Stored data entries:
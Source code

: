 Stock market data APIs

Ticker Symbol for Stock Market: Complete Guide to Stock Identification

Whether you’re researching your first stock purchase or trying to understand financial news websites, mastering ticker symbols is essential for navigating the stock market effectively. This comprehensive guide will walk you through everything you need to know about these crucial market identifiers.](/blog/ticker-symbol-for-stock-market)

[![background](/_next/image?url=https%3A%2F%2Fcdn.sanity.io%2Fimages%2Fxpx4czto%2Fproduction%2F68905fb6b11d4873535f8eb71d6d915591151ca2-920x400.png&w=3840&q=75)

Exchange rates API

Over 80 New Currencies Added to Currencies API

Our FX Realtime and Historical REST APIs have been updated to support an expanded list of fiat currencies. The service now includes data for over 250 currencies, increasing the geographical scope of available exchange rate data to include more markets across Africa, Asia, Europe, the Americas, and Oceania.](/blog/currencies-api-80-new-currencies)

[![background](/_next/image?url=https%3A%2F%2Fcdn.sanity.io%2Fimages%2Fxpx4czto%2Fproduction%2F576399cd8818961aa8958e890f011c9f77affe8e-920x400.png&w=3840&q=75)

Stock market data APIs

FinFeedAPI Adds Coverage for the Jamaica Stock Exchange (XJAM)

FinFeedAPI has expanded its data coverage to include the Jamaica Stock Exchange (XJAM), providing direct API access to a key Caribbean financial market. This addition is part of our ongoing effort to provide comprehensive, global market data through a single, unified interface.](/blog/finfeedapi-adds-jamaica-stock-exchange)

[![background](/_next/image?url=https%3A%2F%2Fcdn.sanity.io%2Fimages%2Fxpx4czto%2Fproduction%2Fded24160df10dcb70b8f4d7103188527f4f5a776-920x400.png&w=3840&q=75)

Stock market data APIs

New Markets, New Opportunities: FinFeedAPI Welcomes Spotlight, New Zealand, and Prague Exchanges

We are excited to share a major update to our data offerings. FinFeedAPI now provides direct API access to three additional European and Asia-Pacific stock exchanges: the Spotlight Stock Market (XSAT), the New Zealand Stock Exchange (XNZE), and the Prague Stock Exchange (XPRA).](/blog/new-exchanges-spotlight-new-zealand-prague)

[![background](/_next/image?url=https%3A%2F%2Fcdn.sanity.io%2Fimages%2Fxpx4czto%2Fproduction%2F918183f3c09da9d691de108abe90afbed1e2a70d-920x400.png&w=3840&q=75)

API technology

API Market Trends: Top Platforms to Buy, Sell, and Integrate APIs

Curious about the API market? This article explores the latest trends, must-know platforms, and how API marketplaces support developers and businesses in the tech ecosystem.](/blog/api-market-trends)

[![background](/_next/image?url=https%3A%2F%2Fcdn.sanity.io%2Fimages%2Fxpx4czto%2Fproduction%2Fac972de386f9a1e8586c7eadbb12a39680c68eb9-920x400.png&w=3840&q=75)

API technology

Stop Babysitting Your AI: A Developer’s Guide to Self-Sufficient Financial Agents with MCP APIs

- Work instruction -
Go through the records from the first line and copy each one exactly, ending after the line that contains "Whether you’re researching". Give nothing else.

- Answer to the problem -
Source code

: Stock market data APIs

Ticker Symbol for Stock Market: Complete Guide to Stock Identification

Whether you’re researching your first stock purchase or trying to understand financial news websites, mastering ticker symbols is essential for navigating the stock market effectively. This comprehensive guide will walk you through everything you need to know about these crucial market identifiers.](/blog/ticker-symbol-for-stock-market)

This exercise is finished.